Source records
=== Section Start ===

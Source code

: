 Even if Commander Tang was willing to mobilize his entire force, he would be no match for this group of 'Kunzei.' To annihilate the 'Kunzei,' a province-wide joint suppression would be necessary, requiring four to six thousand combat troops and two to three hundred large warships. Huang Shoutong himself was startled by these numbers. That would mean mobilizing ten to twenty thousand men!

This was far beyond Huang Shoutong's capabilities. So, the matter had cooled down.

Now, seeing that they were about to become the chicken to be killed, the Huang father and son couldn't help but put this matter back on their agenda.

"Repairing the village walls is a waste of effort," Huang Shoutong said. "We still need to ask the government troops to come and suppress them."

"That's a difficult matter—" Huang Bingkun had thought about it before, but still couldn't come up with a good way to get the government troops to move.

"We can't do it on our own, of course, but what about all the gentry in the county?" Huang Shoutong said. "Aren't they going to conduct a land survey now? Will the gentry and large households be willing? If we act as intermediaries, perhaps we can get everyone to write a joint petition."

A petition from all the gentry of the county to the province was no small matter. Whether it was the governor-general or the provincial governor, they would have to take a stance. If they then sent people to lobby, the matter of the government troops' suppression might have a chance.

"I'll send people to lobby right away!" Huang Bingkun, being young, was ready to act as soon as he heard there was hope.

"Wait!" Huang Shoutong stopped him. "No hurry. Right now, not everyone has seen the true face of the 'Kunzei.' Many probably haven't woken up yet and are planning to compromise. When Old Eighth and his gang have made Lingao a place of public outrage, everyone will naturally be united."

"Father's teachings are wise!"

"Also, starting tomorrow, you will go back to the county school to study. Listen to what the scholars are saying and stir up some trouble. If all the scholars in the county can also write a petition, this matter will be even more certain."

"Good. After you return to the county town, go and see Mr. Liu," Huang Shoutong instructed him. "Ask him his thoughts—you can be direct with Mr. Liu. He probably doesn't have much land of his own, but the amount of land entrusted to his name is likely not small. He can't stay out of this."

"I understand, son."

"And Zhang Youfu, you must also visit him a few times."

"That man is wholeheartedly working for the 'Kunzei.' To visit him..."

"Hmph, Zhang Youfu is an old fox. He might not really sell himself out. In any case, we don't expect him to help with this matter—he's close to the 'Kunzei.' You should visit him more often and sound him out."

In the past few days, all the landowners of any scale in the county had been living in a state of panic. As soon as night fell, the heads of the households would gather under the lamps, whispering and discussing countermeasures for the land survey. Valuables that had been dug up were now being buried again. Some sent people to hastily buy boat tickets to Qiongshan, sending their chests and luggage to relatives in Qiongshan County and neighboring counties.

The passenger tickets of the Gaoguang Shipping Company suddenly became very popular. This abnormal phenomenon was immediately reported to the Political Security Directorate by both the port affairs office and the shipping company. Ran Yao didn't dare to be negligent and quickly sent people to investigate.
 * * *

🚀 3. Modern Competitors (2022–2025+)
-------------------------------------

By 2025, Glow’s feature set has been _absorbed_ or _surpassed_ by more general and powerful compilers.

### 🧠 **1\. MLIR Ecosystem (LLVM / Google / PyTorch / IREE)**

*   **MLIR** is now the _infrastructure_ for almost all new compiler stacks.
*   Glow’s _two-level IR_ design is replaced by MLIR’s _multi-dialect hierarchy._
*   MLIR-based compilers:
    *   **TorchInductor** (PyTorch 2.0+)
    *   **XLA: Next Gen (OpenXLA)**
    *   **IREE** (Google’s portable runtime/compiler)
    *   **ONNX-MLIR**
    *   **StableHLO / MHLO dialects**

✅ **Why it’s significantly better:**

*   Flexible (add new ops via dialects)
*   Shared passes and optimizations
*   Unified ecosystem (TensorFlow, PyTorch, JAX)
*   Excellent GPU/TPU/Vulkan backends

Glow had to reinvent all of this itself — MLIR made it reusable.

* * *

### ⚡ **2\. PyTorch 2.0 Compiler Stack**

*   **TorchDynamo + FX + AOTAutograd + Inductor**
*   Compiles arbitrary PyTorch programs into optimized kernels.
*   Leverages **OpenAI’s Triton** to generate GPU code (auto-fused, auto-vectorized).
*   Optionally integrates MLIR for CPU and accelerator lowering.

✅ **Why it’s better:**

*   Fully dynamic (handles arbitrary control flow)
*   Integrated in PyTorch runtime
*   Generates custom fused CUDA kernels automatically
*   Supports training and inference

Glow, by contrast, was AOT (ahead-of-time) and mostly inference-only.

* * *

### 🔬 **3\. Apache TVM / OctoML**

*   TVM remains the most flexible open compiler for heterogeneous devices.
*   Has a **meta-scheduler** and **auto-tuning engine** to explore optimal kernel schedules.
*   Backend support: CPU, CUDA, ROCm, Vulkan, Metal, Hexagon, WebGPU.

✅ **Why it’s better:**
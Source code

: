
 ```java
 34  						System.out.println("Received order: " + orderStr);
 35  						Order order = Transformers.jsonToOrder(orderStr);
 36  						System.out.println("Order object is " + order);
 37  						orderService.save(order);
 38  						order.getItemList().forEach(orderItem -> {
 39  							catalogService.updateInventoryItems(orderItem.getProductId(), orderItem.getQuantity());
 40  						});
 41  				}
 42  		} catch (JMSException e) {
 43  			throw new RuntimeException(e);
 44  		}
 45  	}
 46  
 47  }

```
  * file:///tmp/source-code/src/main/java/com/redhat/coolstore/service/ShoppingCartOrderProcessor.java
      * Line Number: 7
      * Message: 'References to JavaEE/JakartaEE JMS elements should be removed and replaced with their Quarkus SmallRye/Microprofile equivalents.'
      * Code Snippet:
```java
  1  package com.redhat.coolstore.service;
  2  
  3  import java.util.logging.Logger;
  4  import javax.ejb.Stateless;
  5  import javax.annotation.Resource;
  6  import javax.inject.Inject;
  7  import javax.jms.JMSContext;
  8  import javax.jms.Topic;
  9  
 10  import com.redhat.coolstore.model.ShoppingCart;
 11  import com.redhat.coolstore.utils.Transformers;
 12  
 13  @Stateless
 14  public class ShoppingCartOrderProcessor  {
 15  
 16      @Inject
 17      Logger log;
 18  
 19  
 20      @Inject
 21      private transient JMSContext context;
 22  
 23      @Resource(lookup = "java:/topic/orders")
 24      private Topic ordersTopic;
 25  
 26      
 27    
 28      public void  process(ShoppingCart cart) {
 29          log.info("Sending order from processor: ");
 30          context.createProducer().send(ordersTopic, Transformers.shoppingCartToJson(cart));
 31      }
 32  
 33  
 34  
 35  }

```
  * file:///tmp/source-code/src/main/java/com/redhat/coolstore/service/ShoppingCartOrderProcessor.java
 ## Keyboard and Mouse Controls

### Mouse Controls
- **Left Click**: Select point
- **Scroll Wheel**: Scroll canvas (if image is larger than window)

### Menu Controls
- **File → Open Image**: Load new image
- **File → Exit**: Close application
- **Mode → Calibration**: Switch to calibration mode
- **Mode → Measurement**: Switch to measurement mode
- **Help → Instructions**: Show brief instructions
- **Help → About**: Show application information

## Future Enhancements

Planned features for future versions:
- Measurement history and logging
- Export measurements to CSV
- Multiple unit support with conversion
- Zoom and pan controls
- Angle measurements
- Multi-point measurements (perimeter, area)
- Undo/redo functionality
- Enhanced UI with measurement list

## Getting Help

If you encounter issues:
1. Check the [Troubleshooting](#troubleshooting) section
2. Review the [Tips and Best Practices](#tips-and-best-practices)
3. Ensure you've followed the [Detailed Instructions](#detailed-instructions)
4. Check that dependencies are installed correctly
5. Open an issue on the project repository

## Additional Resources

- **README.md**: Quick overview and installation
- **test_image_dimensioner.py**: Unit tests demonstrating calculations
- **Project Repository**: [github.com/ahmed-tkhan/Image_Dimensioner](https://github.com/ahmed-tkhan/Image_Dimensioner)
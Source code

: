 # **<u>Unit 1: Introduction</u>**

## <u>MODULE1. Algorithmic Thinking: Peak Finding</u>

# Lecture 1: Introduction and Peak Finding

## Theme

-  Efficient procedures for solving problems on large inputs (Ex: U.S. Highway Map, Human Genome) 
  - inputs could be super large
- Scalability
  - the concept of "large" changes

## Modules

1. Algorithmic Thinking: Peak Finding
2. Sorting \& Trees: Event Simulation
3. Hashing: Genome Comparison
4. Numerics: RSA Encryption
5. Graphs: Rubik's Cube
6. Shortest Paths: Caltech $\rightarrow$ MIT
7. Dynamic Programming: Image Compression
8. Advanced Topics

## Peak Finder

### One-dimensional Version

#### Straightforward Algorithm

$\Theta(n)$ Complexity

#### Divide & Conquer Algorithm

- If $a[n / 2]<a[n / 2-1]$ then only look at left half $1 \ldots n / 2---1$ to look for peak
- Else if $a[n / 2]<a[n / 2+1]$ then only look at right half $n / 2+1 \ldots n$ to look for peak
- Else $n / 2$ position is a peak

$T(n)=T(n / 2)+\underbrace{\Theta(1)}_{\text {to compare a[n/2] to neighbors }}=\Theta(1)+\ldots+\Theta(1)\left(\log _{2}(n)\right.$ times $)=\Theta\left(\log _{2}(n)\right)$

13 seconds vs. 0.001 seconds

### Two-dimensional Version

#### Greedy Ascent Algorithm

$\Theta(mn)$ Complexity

=== Section End ===

§ **Work item**: Print again the lines of the entries above that fall between the line holding "Glow, by contrast, was" and the line holding "Metal, Hexagon, WebGPU.", inclusive, exactly as they stand.

§ **Expected answer**:
Glow, by contrast, was AOT (ahead-of-time) and mostly inference-only.

* * *

### 🔬 **3\. Apache TVM / OctoML**

*   TVM remains the most flexible open compiler for heterogeneous devices.
*   Has a **meta-scheduler** and **auto-tuning engine** to explore optimal kernel schedules.
*   Backend support: CPU, CUDA, ROCm, Vulkan, Metal, Hexagon, WebGPU.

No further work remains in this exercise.